After people with knowledge of the matter told media that the government of Hungary is signalling that any progress on the EU talks will likely slip to next month at the earliest, West Texas Intermediate settled up 1 cent, or 0.01 percent, at $110.29 per barrel, while Brent settled up 87 cents, or 0.7 percent, at $113.42.
Also, Saudi Arabia over the weekend undermined U.S.-led efforts to punish Moscow for its invasion of Ukraine by signalling it will continue to support Russia's role in the Organization of the Petroleum Exporting Countries (OPEC).
Bob Yawger, director of the futures division at Mizuho Securities USA, remarked, "We are stuck in a range from $105-$116 and we're looking for a breakout," and he added that a European embargo on Russia would likely propel crude prices to all-time highs.

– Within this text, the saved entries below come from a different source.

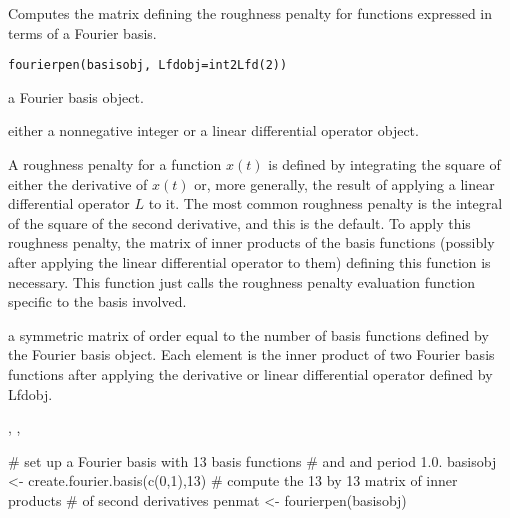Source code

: \begin{Description}\relax
Computes the matrix defining the roughness penalty for functions
expressed in terms of a Fourier basis.
\end{Description}
\begin{Usage}
\begin{verbatim}
fourierpen(basisobj, Lfdobj=int2Lfd(2))
\end{verbatim}
\end{Usage}
\begin{Arguments}
\begin{ldescription}
\item[\code{basisobj}] a Fourier basis object.

\item[\code{Lfdobj}] either a nonnegative integer or a linear differential operator object.

\end{ldescription}
\end{Arguments}
\begin{Details}\relax
A roughness penalty for a function $x(t)$ is defined by
integrating the square of either the derivative of  $ x(t) $ or,
more generally, the result of applying a linear differential operator
$L$ to it.  The most common roughness penalty is the integral of
the square of the second derivative, and
this is the default. To apply this roughness penalty, the matrix of
inner products of the basis functions (possibly after applying the
linear differential operator to them) defining this function
is necessary. This function just calls the roughness penalty evaluation
function specific to the basis involved.
\end{Details}
\begin{Value}
a symmetric matrix of order equal to the number of basis functions
defined by the Fourier basis object.  Each element is the inner product
of two Fourier basis functions after applying the derivative or linear
differential operator defined by Lfdobj.
\end{Value}
\begin{SeeAlso}\relax
{}, 
, 
\end{SeeAlso}
\begin{Examples}
\begin{ExampleCode}

#  set up a Fourier basis with 13 basis functions
#  and and period 1.0.
basisobj <- create.fourier.basis(c(0,1),13)
#  compute the 13 by 13 matrix of inner products
#  of second derivatives
penmat <- fourierpen(basisobj)

\end{ExampleCode}
\end{Examples}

It remains unclear what in fact will transpire with the EU: countering sentiments from anonymous sources on Monday was Mark Rutte, prime minister of Holland, who said when asked if he expects an oil boycott next week, "I am optimistic about a sixth sanction package."
Robert Habeck, Germany's economy minister, added, "I expect what will happen, as is always the case in Europe, is that some countries will effectively get special rights."
For the record, Europe's existing bans are having little to no impact other than stoking traders' fears and helping along price increases: according to vessel-tracking data and port agent reports released Monday, seaborne crude shipments from Russia edged lower in the seven days to May 20 but showed little clear impact from the EU restrictions that came into effect on May 15.
A total of 32 tankers loaded about 24 million barrels from Russian terminals, putting average seaborne crude flows at 3.44 million barrels per day (bpd), down by just 3 percent from 3.55 million barrels in the week ended May 13.
Conversely, many experts questioned the wellbeing of the global economy: Kristalina Georgieva, managing director of the International Monetary Fund, told the annual Davos economic summit that she did not expect a recession for major economies but could not rule one out either.
As for the health of the commodity itself, oil remains in the bullish state of backwardation, and the difference between WTI's two nearest December contracts (for this year and in 2023) was near $13 per barrel, up from about $11 per barrel a month ago.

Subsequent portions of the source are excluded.